This was not a new idea for Turkish leaders. Even during the early 1920s, during the Turkish war of liberation, they had been seeking U.S. cooperation in an effort to counterbalance Britain in the region. But given American isolationism and limited interests in the area, relations between the two countries did not even start until 1927. As late as in 1945 the United States was supporting Soviet demands to revise the Montreux Agreement governing the status of the Turkish Straits, a situation extremely wearing for Turkish decisionmakers. The situation worsened when Soviet leader Joseph Stalin made territorial demands on the Straits and two Turkish provinces bordering the USSR.

Thus, it was only when the United States came to regard the Soviet Union as an expansionist power that Turkey’s geo-strategic significance became an invaluable asset for U.S. policy. Following the USS Missouri’s visit, U.S.–Turkish relations took off and Turkey became a beneficiary of both the Truman Doctrine of 1947 and the Marshall Plan launched the following year. Subsequently, especially with Turkey’s participation the in the Korean War on the side of U.S.-led UN forces did the United States sponsor Turkey’s membership to NATO in 1952. During the ensuing Cold War decades, the two countries developed an intimate strategic relationship. Turkey provided critical base facilities for the U.S. military while, in turn, the United States provided extensive economic and military aid to Turkey.

A symbol of this relationship—and how it has changed in the post-Cold War era—were the U.S. military and intelligence bases in Turkey. During the Cold War, U.S. and NATO bases provided a major strategic advantage toward the Soviet Union. However, these bases often became sources of tension especially during the 1970s when both the Turkish government and public wanted to see their closure. On the hand Turkey resisted U.S. demands to be able to use them for their rapid deployment operations in the Gulf area during the 1980s creating considerable disappointment and frustration in U.S. circles.

Yet, with the end of the Cold War the United States dismantled most of its military bases in Turkey often to the great disappointment of local communities for whom the bases were an important source of income. Paradoxically, the Turkish government has welcomed the U.S. decision for domestic political reasons but at the same time recognized that this has left it without an important source of leverage over the United States. Furthermore, the bases were also seen as a symbol of U.S. commitment to Turkey.

The only remaining major U.S./NATO military base of strategic and military significance is the one in Incirlik not far from the Syrian border. This base as well as other Turkish air force bases had played a pivotal role during the allied operations against Iraq during the Gulf crisis. The safe zone in northern Iraq continues to be enforced from Incirlik. All indications are that the United States would like to maintain its presence at this base.

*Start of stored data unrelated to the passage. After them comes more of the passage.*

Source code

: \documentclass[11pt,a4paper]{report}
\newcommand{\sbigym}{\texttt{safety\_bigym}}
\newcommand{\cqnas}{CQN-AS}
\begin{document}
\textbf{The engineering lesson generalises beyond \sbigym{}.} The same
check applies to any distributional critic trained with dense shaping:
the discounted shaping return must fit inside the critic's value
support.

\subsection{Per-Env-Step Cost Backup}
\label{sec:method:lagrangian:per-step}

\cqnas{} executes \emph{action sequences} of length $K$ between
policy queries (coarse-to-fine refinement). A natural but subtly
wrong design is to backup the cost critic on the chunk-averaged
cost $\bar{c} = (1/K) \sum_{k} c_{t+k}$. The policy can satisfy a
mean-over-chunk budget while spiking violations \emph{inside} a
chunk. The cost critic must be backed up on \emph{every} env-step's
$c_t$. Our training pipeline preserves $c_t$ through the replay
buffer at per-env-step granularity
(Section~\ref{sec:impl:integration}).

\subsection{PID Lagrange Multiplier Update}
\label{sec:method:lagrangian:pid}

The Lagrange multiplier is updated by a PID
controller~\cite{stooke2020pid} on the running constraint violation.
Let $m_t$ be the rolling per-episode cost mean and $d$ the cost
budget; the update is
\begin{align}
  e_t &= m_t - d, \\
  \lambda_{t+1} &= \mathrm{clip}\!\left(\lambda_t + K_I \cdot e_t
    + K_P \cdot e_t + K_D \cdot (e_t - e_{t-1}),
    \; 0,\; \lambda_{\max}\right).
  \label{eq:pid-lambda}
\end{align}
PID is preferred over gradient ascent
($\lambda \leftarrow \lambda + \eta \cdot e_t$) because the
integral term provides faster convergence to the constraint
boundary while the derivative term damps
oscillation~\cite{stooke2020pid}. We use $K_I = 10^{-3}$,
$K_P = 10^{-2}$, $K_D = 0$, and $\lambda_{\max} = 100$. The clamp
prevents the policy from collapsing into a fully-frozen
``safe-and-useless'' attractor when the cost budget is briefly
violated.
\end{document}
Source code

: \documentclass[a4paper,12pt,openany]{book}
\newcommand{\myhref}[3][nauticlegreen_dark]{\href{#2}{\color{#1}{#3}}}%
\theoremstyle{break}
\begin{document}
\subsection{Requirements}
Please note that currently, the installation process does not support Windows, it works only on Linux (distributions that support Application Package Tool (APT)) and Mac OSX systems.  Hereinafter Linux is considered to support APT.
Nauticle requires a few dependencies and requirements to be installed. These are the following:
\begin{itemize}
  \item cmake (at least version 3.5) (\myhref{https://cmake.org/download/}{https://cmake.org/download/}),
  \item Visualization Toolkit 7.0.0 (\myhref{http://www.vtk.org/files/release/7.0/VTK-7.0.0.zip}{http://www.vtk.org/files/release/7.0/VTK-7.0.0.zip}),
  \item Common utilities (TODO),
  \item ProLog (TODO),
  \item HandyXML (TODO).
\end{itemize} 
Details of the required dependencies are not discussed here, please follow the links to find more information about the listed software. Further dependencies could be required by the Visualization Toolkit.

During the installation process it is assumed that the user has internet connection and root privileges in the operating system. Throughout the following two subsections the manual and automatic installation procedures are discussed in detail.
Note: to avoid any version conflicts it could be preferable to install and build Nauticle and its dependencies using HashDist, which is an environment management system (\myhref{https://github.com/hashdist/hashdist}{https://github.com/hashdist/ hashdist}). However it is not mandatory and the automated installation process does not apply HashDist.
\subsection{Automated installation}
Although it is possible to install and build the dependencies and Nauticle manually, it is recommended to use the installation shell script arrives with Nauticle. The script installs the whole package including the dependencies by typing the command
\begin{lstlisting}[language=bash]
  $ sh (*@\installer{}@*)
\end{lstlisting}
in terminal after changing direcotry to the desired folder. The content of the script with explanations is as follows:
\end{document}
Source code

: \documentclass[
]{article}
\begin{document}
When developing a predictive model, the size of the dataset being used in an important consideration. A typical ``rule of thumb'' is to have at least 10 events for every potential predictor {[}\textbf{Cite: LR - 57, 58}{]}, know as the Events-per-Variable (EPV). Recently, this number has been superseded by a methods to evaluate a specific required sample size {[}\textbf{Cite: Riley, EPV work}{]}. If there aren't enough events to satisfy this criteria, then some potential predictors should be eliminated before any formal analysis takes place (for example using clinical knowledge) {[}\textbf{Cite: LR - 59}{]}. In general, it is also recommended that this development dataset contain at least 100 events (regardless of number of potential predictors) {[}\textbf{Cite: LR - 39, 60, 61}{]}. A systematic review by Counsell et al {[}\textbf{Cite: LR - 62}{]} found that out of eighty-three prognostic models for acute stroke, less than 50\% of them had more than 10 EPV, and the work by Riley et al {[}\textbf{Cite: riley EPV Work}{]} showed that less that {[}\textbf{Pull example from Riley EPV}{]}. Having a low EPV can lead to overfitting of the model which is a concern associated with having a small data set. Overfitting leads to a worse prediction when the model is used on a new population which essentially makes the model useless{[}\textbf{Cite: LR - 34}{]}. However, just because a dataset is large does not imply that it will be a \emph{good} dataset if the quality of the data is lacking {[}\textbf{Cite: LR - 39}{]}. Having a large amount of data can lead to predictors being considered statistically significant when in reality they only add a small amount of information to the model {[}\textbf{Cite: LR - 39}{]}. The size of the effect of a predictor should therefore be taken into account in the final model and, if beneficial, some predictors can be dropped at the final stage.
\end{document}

The cooperation between Turkey and the United States over the use of this base will be very much a function of Turkish domestic politics and Turkish decisionmakers perception of their own security needs. Most important, in the back of their minds there will be the concern of how to balance the need to have U.S. support for Turkish security but not get drawn into a situation where the base is used by the United States for a regional intervention which Turkey is not ready to support. This was for example the case in February 1998 when Turkey refused the United States the use of the base to compel Iraq to cooperate with UN arms inspectors.

However, the relationship, with the exception of the 1950s and early 1960s, has been marred with difficulties and Turkish mistrust of American friendship and intentions. This resulted from three developments: First, was the U.S. decision to remove Jupiter missiles from Turkey following the 1962 Cuban missile crisis. The Turkish elite’s view that this result from a bargain made by two superpowers behind its back fostered doubt about the U.S. commitment to Turkish security.

Second, in 1964 then Prime Minister Ismet Inonu, a founders of the Turkish republic and a national hero, received what was considered a humiliating letter from President Lyndon Johnson. The letter, during a Cyprus crisis jeopardizing the Turkish minority there, warned Turkey not to use U.S. weapons in Cyprus and that if its involvement there provoked a Soviet military response Turkey could not count on U.S. support.

Third, the United States imposed arms supply sanctions on Turkey after the 1974 Cyprus crisis when Turkish forces captured one-third of the island.

Contemporary areas of conflict include fundamental differences over the U.S. policy of dual containment and frequent disagreements over the future of Cyprus, Greek–Turkish relations, Turkish weapons acquisition programs, and Turkish human rights problems.

Nevertheless, the alliance remains quite strong. On the strategic level, the two countries share common objectives on many issues as varied as expanding NATO’s membership, Turkish accession to the European Union, preventing the proliferation of weapons of mass destruction or missiles, to the opening of new oil pipeline routes from the Caspian basin to the West, avoiding both Russian and Iranian territory.

What are the issues over which Turkey and the United States have a convergence of interest and policy as opposed to issues that generate conflict of interest? What are the dynamics behind the two countries conflict and cooperation? Why does the United States find itself imposing sanctions on Turkey? Why are Turkish leaders often suspicious of the United States? What kind of a future relationship can be expected for these two countries?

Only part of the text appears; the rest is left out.